It’s not easy being an independent musician in Canada. The pay is low. Tours are difficult because of the long distances. The wolves sometimes stalk you.

OK, that last one may only apply to one musician in Canada: Felipe Gomez, a Chilean-born bass player living in Saskatchewan who has, for the past several years, been riding a bicycle to gigs all across Canada. I mean that literally: He has crossed Canada with his instrument on his back, across tens of thousands of kilometres, stopping for tiny gigs all along the way, once even being paced by wolves.

Filipe Gomez riding his bike through the Richardson Mountains in Canada's far north.

Felipe Gomez riding his bike through the Richardson Mountains in Canada’s far north.

I met Gomez last year while participating in a snowy group winter ride on a cold Saskatoon afternoon. I wasn’t sure what to make of him when he first pulled up beside me and started chatting, recounting some unbelievable road stories behind a big smile in his accented English. When he told me he had recently returned from a bike-and-bass tour, as he calls them, of the far north, I was skeptical. When he said that included riding his bike up the Dempster highway, and the associated ice bridges, to the Arctic coast in the middle of winter, I was tempted to just pull away from this deranged liar.

But his stories kept coming, and he won me over with his infectious positivity and photographic evidence.

Now, at a time when most Canadian musicians are parking the touring van for the winter, Gomez is finishing up a snowy 4,000 kilometre journey through northern Saskatchewan, where he performed gigs and spoke at high schools that rarely see travelling musicians, and never on bicycles. It’s safe to say that Gomez may be the world’s most accomplished winter-bicycle travelling bass player.

Gomez on the ice road toward tuktoyaktuk, on Canada's Arctic coast, in 2015.

Gomez on the ice road toward tuktoyaktuk, on Canada’s Arctic coast, in 2015.

“I have done about 14,000 kilometres in Canada so far. Nunavut is the only place I haven’t cycled yet,” Gomez recently wrote to me in a Facebook message from who-knows-where in northern Saskatchewan. “I’ve learned that, in geography, Canadians all live in really different terrains, but at heart they are quite similar: They are all proud of their land, and often really generous with food and offers of places where I can stay.”

Epic bike rides in Canada are hardly rare, but Gomez seems to approach the entire experience differently. He’s not out to prove anything. Rather, he strikes me as a true explorer, with a desire to see as much of his adopted country as he can, and meet people along the way through his music.

Throughout his journeys, he’s adopted an inspiring mantra, which he recounts in speeches in school auditoriums between music gigs.
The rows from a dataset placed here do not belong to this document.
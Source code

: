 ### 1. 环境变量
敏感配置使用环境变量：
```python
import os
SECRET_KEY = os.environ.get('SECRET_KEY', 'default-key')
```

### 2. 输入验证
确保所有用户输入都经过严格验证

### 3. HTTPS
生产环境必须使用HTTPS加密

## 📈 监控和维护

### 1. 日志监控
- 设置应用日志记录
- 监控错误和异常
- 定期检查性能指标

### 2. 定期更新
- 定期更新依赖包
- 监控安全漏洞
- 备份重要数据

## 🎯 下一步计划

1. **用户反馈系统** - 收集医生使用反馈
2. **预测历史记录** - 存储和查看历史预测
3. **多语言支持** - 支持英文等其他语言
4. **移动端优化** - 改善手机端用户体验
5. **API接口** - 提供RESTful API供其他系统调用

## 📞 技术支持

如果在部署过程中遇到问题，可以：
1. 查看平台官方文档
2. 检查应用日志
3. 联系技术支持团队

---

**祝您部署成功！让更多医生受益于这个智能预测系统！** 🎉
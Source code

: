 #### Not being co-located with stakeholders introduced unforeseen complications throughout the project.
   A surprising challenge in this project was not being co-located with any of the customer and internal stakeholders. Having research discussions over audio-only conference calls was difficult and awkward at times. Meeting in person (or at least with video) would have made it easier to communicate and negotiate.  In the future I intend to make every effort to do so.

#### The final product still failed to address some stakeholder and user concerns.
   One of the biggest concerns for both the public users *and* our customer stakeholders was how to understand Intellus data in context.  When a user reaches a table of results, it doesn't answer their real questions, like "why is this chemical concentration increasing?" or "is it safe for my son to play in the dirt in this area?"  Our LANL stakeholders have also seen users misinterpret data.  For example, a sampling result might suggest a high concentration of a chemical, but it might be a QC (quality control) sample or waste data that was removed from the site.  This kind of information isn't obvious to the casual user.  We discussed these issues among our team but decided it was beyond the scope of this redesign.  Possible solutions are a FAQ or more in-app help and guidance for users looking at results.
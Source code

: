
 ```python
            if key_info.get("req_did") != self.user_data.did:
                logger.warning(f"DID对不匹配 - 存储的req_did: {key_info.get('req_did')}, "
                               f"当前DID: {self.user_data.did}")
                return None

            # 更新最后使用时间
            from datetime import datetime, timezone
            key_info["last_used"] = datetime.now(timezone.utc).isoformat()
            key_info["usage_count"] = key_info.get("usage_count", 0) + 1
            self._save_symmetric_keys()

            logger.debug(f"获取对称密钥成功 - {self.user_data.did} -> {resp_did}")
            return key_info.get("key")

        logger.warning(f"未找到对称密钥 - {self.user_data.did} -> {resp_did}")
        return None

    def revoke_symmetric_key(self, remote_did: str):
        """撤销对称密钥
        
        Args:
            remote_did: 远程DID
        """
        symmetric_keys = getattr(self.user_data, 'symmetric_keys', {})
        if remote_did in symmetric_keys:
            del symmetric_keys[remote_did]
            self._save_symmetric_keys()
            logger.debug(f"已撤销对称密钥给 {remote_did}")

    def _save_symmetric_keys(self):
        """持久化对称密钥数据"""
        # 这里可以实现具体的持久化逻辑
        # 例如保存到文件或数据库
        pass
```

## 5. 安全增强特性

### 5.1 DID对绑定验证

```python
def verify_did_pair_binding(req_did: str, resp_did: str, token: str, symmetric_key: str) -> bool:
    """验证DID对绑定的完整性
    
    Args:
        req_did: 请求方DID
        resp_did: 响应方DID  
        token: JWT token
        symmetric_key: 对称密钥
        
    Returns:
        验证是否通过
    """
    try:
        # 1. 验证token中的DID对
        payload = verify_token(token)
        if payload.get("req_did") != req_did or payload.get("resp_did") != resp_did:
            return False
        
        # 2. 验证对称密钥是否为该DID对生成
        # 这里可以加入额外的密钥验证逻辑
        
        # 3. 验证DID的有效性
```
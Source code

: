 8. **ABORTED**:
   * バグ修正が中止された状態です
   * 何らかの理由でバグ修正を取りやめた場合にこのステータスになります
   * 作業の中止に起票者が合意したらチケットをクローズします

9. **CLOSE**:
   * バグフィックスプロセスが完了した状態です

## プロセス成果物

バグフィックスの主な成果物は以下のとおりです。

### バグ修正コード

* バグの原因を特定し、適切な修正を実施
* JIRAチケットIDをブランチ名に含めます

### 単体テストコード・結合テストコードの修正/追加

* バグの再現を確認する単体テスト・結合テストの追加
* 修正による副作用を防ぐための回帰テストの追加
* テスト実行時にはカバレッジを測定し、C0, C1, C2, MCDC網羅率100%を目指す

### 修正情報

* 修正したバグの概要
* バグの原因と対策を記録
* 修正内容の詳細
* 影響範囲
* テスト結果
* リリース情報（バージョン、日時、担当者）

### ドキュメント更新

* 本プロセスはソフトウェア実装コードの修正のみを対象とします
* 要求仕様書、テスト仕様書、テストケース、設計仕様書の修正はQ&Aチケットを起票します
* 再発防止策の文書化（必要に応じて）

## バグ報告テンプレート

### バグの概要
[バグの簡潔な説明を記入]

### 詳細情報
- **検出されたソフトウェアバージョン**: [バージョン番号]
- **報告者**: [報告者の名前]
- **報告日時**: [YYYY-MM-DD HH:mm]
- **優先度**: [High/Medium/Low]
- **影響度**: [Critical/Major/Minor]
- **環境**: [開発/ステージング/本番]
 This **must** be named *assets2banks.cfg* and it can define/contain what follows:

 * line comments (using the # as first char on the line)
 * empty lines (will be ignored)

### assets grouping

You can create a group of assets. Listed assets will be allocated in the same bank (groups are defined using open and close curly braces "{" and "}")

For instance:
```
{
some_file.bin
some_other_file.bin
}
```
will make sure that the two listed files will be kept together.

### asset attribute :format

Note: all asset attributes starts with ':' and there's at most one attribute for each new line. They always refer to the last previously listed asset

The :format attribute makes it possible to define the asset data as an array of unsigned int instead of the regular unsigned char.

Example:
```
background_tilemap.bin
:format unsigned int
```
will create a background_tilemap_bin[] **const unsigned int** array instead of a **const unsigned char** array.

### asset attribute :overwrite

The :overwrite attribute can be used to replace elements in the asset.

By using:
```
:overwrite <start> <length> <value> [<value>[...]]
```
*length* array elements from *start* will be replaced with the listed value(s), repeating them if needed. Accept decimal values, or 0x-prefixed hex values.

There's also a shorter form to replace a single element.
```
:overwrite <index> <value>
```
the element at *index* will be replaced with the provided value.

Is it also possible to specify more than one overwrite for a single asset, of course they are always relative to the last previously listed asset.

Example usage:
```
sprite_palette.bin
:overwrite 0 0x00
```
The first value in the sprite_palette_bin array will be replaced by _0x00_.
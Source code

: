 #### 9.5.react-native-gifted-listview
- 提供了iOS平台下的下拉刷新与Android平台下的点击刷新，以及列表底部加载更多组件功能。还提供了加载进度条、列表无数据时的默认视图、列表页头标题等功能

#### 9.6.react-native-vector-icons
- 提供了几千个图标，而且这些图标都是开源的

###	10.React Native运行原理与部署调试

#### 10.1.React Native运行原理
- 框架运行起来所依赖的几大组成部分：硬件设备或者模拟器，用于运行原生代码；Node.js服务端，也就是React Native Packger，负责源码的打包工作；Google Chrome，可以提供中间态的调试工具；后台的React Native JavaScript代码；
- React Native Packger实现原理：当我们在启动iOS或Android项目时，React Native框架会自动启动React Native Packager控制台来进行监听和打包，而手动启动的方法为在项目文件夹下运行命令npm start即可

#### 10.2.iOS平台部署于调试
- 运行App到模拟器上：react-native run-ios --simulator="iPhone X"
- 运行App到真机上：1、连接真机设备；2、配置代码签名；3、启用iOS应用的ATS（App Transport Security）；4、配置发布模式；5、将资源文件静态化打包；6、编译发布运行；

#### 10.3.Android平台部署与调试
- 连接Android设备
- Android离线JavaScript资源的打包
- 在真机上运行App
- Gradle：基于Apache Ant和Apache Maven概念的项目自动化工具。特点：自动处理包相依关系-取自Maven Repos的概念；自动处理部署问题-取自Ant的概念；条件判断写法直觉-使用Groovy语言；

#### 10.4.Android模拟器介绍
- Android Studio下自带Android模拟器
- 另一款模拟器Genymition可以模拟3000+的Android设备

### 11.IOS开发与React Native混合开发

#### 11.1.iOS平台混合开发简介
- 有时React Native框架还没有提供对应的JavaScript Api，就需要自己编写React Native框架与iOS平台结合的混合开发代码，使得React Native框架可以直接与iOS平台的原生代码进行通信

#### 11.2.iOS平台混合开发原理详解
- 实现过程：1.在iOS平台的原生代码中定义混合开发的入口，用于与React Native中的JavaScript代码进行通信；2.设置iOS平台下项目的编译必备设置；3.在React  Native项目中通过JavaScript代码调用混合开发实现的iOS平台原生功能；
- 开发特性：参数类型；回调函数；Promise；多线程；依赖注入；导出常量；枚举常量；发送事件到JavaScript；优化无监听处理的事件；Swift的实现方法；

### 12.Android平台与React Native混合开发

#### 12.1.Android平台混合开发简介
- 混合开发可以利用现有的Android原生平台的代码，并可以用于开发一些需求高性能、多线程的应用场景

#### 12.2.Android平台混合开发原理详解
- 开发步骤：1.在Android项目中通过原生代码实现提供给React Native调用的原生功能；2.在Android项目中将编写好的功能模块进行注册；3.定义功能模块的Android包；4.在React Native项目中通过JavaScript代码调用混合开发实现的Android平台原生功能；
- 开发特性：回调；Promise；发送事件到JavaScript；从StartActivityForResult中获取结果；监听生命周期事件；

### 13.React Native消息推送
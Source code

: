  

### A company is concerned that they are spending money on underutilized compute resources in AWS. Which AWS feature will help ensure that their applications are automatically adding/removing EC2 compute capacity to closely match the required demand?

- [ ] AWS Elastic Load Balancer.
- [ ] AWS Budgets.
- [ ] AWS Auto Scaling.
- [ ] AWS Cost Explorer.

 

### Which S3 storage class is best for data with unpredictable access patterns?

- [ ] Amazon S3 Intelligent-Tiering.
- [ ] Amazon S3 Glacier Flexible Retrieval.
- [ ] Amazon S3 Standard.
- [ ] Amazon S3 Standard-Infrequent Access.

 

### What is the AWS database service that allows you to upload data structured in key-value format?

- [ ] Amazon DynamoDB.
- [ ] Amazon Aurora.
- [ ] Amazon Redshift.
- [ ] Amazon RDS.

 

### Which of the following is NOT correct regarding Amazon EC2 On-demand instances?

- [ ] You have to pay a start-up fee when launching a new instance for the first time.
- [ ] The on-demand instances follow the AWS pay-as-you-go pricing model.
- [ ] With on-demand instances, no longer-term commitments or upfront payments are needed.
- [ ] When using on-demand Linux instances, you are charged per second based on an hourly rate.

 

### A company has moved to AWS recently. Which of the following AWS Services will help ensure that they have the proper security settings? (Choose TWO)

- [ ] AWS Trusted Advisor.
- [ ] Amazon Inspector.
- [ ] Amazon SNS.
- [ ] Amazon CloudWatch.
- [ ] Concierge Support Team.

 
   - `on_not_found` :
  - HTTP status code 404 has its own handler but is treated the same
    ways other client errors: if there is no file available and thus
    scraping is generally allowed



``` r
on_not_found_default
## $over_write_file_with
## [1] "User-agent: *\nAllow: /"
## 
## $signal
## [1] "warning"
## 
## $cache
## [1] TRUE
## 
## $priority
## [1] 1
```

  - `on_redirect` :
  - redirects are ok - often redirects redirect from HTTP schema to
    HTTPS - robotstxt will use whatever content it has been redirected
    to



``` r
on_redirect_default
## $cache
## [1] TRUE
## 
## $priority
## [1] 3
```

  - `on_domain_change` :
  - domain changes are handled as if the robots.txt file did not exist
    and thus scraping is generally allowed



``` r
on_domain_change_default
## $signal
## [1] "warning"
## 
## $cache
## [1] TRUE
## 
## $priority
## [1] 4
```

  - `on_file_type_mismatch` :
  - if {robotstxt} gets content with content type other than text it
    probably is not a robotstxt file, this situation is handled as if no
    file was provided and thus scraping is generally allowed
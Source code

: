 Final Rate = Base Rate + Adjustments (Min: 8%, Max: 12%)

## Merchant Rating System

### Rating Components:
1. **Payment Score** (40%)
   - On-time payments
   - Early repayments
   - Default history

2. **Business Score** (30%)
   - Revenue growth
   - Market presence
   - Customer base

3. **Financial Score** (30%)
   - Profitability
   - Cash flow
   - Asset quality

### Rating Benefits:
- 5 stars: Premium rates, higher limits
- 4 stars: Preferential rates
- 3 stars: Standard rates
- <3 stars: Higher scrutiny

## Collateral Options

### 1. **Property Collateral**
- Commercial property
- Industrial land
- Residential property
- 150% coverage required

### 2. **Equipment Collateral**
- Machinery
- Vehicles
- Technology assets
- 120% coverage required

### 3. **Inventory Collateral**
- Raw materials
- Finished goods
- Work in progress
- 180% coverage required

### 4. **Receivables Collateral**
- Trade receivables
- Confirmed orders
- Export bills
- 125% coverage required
He encourages kids to be unafraid of failure as a way of taking the kinds of risks that make life richer.

“I’ve learned that it is OK to fail at something, but fear can’t be the one thing that makes decisions for me,” he says.

He’s also become an advocate for winter cycling, in a different way than the extreme athletes who tend to undertake such epic trips.

He says his long, cold journeys started innocently, when he asked a friend in the bike industry if it was possible to travel on a northern ice road by bicycle. “I guess I was hoping for him to tell me that I was crazy and don’t do it,” he said. Instead, the friend gifted him with a bike and said he should try it. “Next thing I know, I am cycling the Dempster highway in -20 C with my bass.”

Indeed, it’s difficult to complain about a cold weekday commute when Gomez posts a smiling photo of himself in a stark winter landscape that is 200 cold kilometres from the nearest town, followed by smiling photos from such isolated places as Stoney Rapids and Uranium City, Sask. In the hands of someone else, such posts might come off as humblebrags. From Gomez, it feels like he’s actually reveling in the experience.

“I’ve learned that you don’t have to be ‘hardcore’ or ‘extreme’ to do this. All you need if you are on the city is to jump on the bike,” he says. “I’ve been in communities in northern parts of Canada where people bicycle ice roads to go to work, with no special gear or even fat-tire bikes, just normal bikes.

“After a 10 minutes ride to work in a cold refreshing day, I promise you that you will have a way better day.”

Gomez says the more he rides, and the more he sees of Canada, the more he wants to share his story. He has an event planned in his adopted home town of Saskatoon on Dec. 14, and more journeys lie ahead of him.

“I want to share the beauty of this country, and invite kids and youth to explore the outdoors and live and active life,” he says.